1 min read

Bed Bath & Beyond’s Decline from Superstore to No-more

Bed Bath & Beyond was founded in New Jersey in 1971. Popular for its effective use of the ‘superstore’ concept, packed stores, and 20% off coupons, the chain quickly expanded, peaking in 2013 with a market value of $17 Billion. 

Their end began in 2019, when activist investors pushed out much of the executive leadership team and brought in former Target Chief Merchandising Officer Mark Tritton.
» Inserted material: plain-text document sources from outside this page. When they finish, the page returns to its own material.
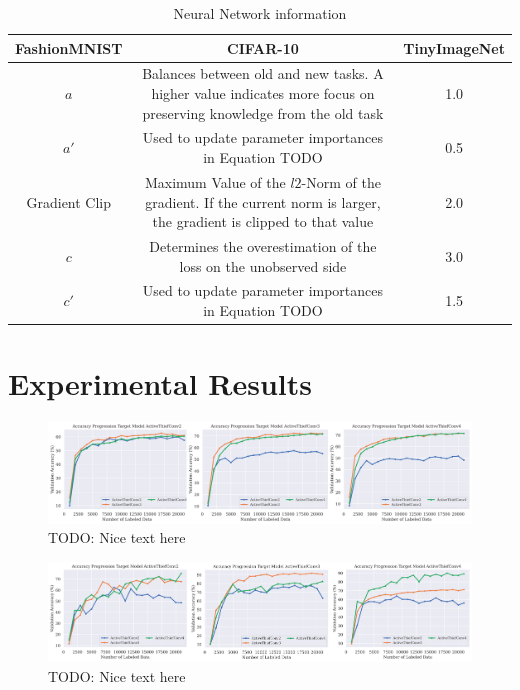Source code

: \begin{table}[h!]
    \centering
    \begin{tabularx}{\textwidth}{c | c c } 
        \hline
         FashionMNIST & CIFAR-10 & TinyImageNet \\ 
        \hline 
        $a$ & Balances between old and new tasks. A higher value indicates more focus
        on preserving knowledge from the old task & 1.0  \\ 
        $a'$ & Used to update parameter importances in Equation TODO & 0.5  \\
        Gradient Clip & Maximum Value of the $l2$-Norm of the gradient. If the current norm is larger, the
        gradient is clipped to that value & 2.0 \\ 
        $c$ & Determines the overestimation of the loss on the unobserved side & 3.0 \\
        $c'$ & Used to update parameter importances in Equation TODO & 1.5 \\
        \hline
    \end{tabularx}
    \caption{Neural Network information}
    \label{fig:NNArchitectures}
\end{table}

\section{Experimental Results}
\label{sec:Appendix:Results}

\begin{figure}[h]
    \centering
    \includegraphics[width=\linewidth]{images/results_CALMS/cifar10_model_comp.png}
    \caption[Agreement Progression for Model Stealing on CIFAR-10 using different ActiveThief models]{TODO: Nice text here}
    \label{fig:CIFAR10modelComp}
\end{figure}

\begin{figure}[h]
    \centering
    \includegraphics[width=\linewidth]{images/results_CALMS/mnist_model_comp.png}
    \caption[Agreement Progression for Model Stealing on MNIST using different ActiveThief models]{TODO: Nice text here}
    \label{fig:MNISTmodelComp}
\end{figure}


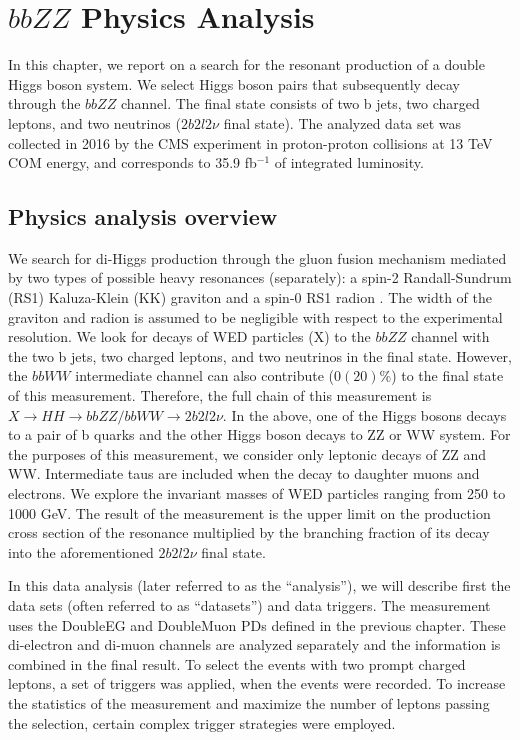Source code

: \chapter{$bbZZ$ Physics Analysis}

In this chapter, we report on a search for the resonant production of a double Higgs boson system. We select Higgs boson pairs that subsequently decay through the $bbZZ$ channel. The final state consists of two b jets, two charged leptons, and two neutrinos ($2 b 2 l 2 \nu$ final state). The analyzed data set was collected in 2016 by the CMS experiment in proton-proton collisions at 13 TeV COM energy, and corresponds to 35.9 fb$^{-1}$ of integrated luminosity. 

\section{Physics analysis overview}
\label{sec:an_overview}

We search for di-Higgs production through the gluon fusion mechanism mediated by two types of possible heavy resonances (separately): a spin-2 Randall-Sundrum (RS1) Kaluza-Klein (KK) graviton and a spin-0 RS1 radion \cite{WED, Xanda}. The width of the graviton and radion is assumed to be negligible with respect to the experimental resolution. We look for decays of WED particles (X) to the $bbZZ$ channel with the two b jets, two charged leptons, and two neutrinos in the final state. However,  the $bbWW$ intermediate channel can also contribute ($0(20)\%$) to the final state of this measurement. Therefore, the full chain of this measurement is $X \rightarrow HH \rightarrow bbZZ/bbWW \rightarrow 2 b 2l 2 \nu$. In the above, one of the Higgs bosons decays to a pair of b quarks and the other Higgs boson decays to ZZ or WW system. For the purposes of this measurement, we consider only leptonic decays of ZZ and WW. Intermediate taus are included when the decay to daughter muons and electrons. We explore the invariant masses of WED particles ranging from 250 to 1000 GeV. The result of the measurement is the upper limit on the production cross section of the resonance multiplied by the branching fraction of its decay into the aforementioned $2 b 2 l 2 \nu$ final state. 

In this data analysis (later referred to as the ``analysis''), we will describe first the data sets (often referred to as ``datasets'') and data triggers. The measurement uses the DoubleEG and DoubleMuon PDs defined in the previous chapter. These di-electron and di-muon channels are analyzed separately and the information is combined in the final result. To select the events with two prompt charged leptons, a set of triggers was applied, when the events were recorded. To increase the statistics of the measurement and maximize the number of leptons passing the selection, certain complex trigger strategies were employed. 

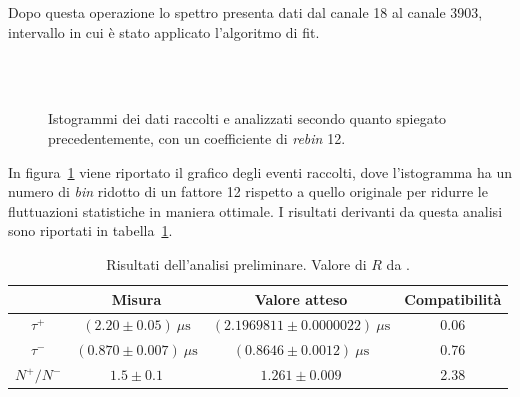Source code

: \documentclass[10pt, oneside, a4paper]{article}   	%
\begin{document}
Dopo questa operazione lo spettro presenta dati dal canale 18 al canale 3903, intervallo in cui è stato applicato l'algoritmo di fit. 

%
\begin{figure}[h!]
\centering
{} \\
 \\
\caption{Istogrammi dei dati raccolti e analizzati secondo quanto spiegato precedentemente, con un coefficiente di \emph{rebin} 12.}
\label{fig::histo}
\end{figure}
%
In figura~\ref{fig::histo} viene riportato il grafico degli eventi raccolti, dove l'istogramma ha un numero di \emph{bin} ridotto di un fattore 12 rispetto a quello originale per ridurre le fluttuazioni statistiche in maniera ottimale. I risultati derivanti da questa analisi sono riportati in tabella~\ref{results}.
%
\begin{table}[H]
	\centering
	\begin{tabular}{cccc}
		\toprule
				& Misura	& Valore atteso 	& Compatibilità \\	
		\midrule
		$\tau^+$	& $(2.20 \pm 0.05) \ \mu \mbox{s}$ 	& $(2.1969811 \pm 0.0000022) \  \mu \mbox{s}$ 	& 0.06 	\\
		$\tau^-$	& $(0.870 \pm 0.007)  \ \mu \mbox{s}$ 	& $(0.8646 \pm 0.0012)  \ \mu \mbox{s}$ 		& 0.76	\\
		$N^+/N^-$	& $1.5 \pm 0.1$ 	& $1.261 \pm 0.009$ 		& 2.38	\\
		\bottomrule
	\end{tabular}
	\caption{Risultati dell'analisi preliminare. Valore di $R$ da \cite{R}.}
	\label{results}
\end{table}
\end{document}
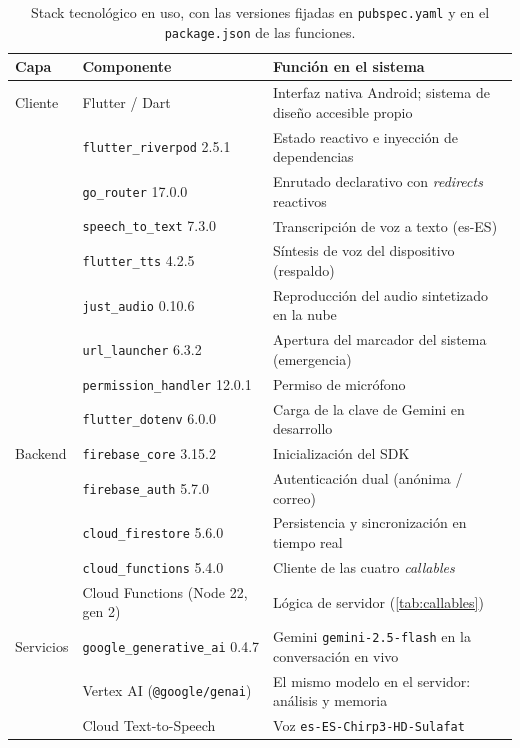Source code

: \begin{table}[htbp]
    \centering
    \begin{tabularx}{\textwidth}{@{}l l >{\RaggedRight\arraybackslash}X@{}}
        \toprule
        \textbf{Capa} & \textbf{Componente} & \textbf{Función en el sistema} \\
        \midrule
        Cliente     & Flutter / Dart               & Interfaz nativa Android; sistema de diseño accesible propio \\
                    & \texttt{flutter\_riverpod} 2.5.1 & Estado reactivo e inyección de dependencias \\
                    & \texttt{go\_router} 17.0.0   & Enrutado declarativo con \emph{redirects} reactivos \\
                    & \texttt{speech\_to\_text} 7.3.0 & Transcripción de voz a texto (es-ES) \\
                    & \texttt{flutter\_tts} 4.2.5  & Síntesis de voz del dispositivo (respaldo) \\
                    & \texttt{just\_audio} 0.10.6  & Reproducción del audio sintetizado en la nube \\
                    & \texttt{url\_launcher} 6.3.2 & Apertura del marcador del sistema (emergencia) \\
                    & \texttt{permission\_handler} 12.0.1 & Permiso de micrófono \\
                    & \texttt{flutter\_dotenv} 6.0.0 & Carga de la clave de Gemini en desarrollo \\
        \midrule
        Backend     & \texttt{firebase\_core} 3.15.2 & Inicialización del SDK \\
                    & \texttt{firebase\_auth} 5.7.0  & Autenticación dual (anónima / correo) \\
                    & \texttt{cloud\_firestore} 5.6.0 & Persistencia y sincronización en tiempo real \\
                    & \texttt{cloud\_functions} 5.4.0 & Cliente de las cuatro \emph{callables} \\
                    & Cloud Functions (Node 22, gen 2) & Lógica de servidor (\autoref{tab:callables}) \\
        \midrule
        Servicios   & \texttt{google\_generative\_ai} 0.4.7 & Gemini \texttt{gemini-2.5-flash} en la conversación en vivo \\
                    & Vertex AI (\texttt{@google/genai}) & El mismo modelo en el servidor: análisis y memoria \\
                    & Cloud Text-to-Speech           & Voz \texttt{es-ES-Chirp3-HD-Sulafat} \\
        \bottomrule
    \end{tabularx}
    \caption{Stack tecnológico en uso, con las versiones fijadas en \texttt{pubspec.yaml} y en el
    \texttt{package.json} de las funciones.}
    \label{tab:stack}
\end{table}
He only lasted 18 months in the position, and every effort to spark a turnaround led to accelerated failure.

On April 23, 2023, the chain filed for Chapter 11 bankruptcy protections and announced that all stores would be closed within two months. 

In this episode of Dial P, host Kelly Barner covers:

  • How BB&B went from a successful international chain to one that couldn’t put inventory its shelves
  • What the executive team did in an effort to save the chain, and how some of those ideas actually made their situation worse
  • The insider trading scheme that not only proved to be a damaging and costly distraction for the company at a very bad time, but may have also led to the suicide of CFO Gustavo Arnal

Note: This episode discusses suicide. If you or someone you know is having thoughts of suicide, please contact the Suicide & Crisis Lifeline at 988 or 1-800-273-TALK (8255).